Task details: How many lines of these entries hold the string "Continuous"? Reply with the number alone.

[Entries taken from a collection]

▶

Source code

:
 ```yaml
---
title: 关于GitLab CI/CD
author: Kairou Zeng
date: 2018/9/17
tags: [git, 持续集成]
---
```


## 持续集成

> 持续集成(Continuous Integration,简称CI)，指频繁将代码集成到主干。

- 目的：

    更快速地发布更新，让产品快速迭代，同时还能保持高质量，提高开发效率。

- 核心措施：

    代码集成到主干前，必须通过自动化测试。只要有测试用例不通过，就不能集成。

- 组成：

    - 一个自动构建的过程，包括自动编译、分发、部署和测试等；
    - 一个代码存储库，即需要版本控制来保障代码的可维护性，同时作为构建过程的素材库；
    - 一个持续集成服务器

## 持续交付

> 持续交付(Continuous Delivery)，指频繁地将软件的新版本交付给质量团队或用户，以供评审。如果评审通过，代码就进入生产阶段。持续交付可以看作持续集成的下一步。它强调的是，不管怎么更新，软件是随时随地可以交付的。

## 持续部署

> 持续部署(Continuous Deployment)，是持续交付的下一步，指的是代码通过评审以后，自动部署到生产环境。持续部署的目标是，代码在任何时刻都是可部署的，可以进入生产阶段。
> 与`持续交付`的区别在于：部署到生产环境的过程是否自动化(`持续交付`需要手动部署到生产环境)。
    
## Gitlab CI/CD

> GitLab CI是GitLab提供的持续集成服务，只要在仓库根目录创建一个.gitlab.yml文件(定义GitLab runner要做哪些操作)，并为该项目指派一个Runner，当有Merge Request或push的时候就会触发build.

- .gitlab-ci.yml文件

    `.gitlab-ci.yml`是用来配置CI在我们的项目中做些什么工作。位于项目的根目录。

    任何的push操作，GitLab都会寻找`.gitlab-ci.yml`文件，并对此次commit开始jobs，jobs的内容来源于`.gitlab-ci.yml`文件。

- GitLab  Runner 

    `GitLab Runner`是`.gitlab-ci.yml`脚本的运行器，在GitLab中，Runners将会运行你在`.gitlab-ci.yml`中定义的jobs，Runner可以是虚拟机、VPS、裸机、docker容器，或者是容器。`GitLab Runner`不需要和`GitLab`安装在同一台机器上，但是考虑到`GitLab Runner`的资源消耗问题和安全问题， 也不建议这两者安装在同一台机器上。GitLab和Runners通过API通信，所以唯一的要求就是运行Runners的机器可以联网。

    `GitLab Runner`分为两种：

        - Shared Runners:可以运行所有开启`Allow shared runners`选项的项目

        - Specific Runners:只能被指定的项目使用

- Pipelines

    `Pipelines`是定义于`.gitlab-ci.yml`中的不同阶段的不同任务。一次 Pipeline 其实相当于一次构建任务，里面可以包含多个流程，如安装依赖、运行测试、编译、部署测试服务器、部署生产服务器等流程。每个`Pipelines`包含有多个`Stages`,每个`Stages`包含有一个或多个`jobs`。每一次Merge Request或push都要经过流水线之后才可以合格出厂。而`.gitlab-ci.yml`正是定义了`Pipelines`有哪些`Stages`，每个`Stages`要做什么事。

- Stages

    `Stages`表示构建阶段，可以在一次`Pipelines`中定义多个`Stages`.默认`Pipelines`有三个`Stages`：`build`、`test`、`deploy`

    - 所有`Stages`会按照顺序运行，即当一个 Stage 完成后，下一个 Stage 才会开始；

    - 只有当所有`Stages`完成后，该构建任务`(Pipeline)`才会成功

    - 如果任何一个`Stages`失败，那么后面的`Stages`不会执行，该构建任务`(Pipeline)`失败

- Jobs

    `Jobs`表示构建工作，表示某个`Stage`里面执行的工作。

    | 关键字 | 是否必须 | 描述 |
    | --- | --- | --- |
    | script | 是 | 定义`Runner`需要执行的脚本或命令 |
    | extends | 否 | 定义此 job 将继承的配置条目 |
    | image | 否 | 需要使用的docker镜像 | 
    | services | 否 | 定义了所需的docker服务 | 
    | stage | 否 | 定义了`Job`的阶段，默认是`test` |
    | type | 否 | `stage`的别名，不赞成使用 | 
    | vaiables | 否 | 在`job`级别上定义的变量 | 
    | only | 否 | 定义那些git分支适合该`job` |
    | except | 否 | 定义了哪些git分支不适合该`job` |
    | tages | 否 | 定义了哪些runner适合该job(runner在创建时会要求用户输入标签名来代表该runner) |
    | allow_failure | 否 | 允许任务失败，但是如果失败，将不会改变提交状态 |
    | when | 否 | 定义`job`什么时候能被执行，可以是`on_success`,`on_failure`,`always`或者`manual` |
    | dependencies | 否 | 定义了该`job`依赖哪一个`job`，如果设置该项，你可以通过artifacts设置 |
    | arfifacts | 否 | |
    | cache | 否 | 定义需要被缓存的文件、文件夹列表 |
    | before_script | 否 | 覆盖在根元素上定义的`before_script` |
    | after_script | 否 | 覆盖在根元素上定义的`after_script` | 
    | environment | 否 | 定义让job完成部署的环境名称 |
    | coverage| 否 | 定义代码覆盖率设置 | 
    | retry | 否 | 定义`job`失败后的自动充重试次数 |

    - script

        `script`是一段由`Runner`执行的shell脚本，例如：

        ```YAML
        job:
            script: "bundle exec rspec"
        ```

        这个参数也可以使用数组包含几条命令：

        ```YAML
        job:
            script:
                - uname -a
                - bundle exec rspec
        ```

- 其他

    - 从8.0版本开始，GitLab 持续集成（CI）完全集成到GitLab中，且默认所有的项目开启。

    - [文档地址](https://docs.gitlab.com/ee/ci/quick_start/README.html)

◀

Finished exercise: 3